- **Supplied records**

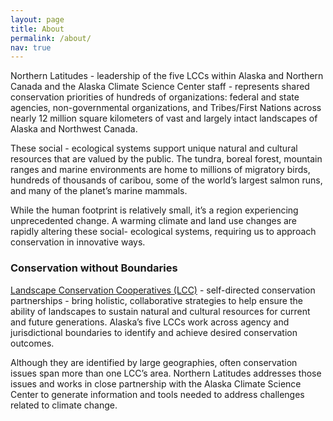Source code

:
 ```yaml
---
layout: page
title: About
permalink: /about/
nav: true
---
```


<p class="">Northern Latitudes - leadership of the five LCCs within Alaska and Northern Canada
and the Alaska Climate Science Center staff - represents shared conservation
priorities of hundreds of organizations: federal and state agencies, non-governmental
organizations, and Tribes/First Nations across nearly 12 million square kilometers of
vast and largely intact landscapes of Alaska and Northwest Canada.</p>

These social - ecological systems support unique natural and cultural resources that are
valued by the public. The tundra, boreal forest, mountain ranges and marine
environments are home to millions of migratory birds, hundreds of thousands of caribou,
some of the world’s largest salmon runs, and many of the planet’s marine mammals. 

While the human footprint is relatively small, it’s a region experiencing unprecedented
change. A warming climate and land use changes are rapidly altering these social-
ecological systems, requiring us to approach conservation in innovative ways.

### Conservation without Boundaries

[Landscape Conservation Cooperatives (LCC)](https://lccnetwork.org/) - self-directed conservation
partnerships - bring holistic, collaborative strategies to help ensure the ability of
landscapes to sustain natural and cultural resources for current and future generations.
Alaska’s five LCCs work across agency and jurisdictional boundaries to identify and
achieve desired conservation outcomes.

Although they are identified by large geographies, often conservation issues span more
than one LCC’s area. Northern Latitudes addresses those issues and works in close
partnership with the Alaska Climate Science Center to generate information and tools
needed to address challenges related to climate change.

- **Exercise directions**
Everything from the first line of the entries above through the line with "and the Alaska" should be duplicated exactly, except the pictures.

- **Solution to the exercise**
Source code

:
 ```yaml
---
layout: page
title: About
permalink: /about/
nav: true
---
```


<p class="">Northern Latitudes - leadership of the five LCCs within Alaska and Northern Canada
and the Alaska Climate Science Center staff - represents shared conservation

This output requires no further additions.